When Sarkissian asked Solís if he planned to write a second edition to his first book, “Performing Ethnomusicology,” he told her instead of a second edition he wanted to write a book about the people behind ethnomusicology — those who study the history and practice of non-Western musical genres, styles and performances. He wanted to write a book about their paths toward their profession, what he called “an ethnography of the field itself.”
“I have always been fascinated with people’s stories,” Solís said. “I consider everyone, without exception, interesting and have always asked people about themselves.”
Solís said Sarkissian was eager to work on the project with him, and they began researching together.

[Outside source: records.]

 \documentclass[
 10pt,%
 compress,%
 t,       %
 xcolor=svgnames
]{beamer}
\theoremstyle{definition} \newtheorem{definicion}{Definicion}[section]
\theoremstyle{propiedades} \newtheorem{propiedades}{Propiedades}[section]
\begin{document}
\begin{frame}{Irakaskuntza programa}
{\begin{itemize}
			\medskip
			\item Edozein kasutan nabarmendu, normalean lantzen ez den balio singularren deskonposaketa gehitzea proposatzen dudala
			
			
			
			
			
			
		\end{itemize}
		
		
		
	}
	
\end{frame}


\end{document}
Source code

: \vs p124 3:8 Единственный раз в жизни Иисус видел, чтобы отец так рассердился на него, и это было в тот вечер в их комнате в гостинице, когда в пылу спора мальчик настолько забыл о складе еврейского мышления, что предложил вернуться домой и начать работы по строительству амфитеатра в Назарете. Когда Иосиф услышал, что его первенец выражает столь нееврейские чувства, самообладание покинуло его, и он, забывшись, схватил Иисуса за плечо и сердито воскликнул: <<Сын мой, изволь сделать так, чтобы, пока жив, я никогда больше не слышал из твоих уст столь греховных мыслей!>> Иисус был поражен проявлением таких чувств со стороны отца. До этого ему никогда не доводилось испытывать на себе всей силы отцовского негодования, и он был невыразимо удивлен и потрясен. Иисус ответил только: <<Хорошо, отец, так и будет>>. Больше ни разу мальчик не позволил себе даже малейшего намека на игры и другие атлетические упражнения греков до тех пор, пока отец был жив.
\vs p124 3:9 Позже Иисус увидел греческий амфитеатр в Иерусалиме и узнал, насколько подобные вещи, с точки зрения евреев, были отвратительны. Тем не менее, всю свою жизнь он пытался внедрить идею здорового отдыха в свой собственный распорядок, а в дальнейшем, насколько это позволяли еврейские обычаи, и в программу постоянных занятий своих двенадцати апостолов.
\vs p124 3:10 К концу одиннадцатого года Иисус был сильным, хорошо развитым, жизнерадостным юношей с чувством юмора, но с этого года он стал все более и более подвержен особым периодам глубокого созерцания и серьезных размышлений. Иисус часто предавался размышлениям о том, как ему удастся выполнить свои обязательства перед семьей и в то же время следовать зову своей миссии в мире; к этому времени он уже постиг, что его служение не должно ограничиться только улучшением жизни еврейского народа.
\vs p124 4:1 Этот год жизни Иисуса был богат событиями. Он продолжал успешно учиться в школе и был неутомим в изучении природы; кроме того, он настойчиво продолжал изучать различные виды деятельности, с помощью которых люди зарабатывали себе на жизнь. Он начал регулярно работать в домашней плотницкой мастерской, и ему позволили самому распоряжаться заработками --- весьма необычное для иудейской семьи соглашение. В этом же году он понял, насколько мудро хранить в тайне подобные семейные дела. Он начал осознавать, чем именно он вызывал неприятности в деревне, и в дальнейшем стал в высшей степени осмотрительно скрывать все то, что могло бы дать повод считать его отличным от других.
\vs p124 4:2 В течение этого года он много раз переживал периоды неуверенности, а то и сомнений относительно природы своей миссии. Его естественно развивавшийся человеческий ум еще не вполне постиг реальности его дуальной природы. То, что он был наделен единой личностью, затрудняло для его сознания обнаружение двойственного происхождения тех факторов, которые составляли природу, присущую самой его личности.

According to the Society for Ethnomusicology, the academic discipline of ethnomusicology is highly interdisciplinary. So, to shed light on the many paths ethnomusicologists have blazed in the pursuit of knowledge, Solís said he and Sarkissian pursued practitioners not only from diverse backgrounds and specialties, but also from different eras.
Bruno Nettl, renowned musicologist and professor emeritus of music and anthropology at the University of Illinois, Urbana-Champaign stated in the book’s forward “... It's to these very questions, 'who are the ethnomusicologists,' and 'what are they like,' that this book, 'Living Ethnomusicology,' provides answers in a unique and comprehensive way. And for this reason, it is one of the most important books to have appeared in a long time — it identifies and defines us in a concrete way.”
Solís’ first book, “Performing Ethnomusicology: Teaching and Representation in World Music Ensembles,” (University of California Press, 2004) was also the first volume ever published on the subject of teaching world music ensembles.
Publication of Sarkissian and Solís’ book is supported by grants from the Quitiplás Foundation, the provost’s office at Smith College and ASU’s Herberger Institute for Design and the Arts and School of Music.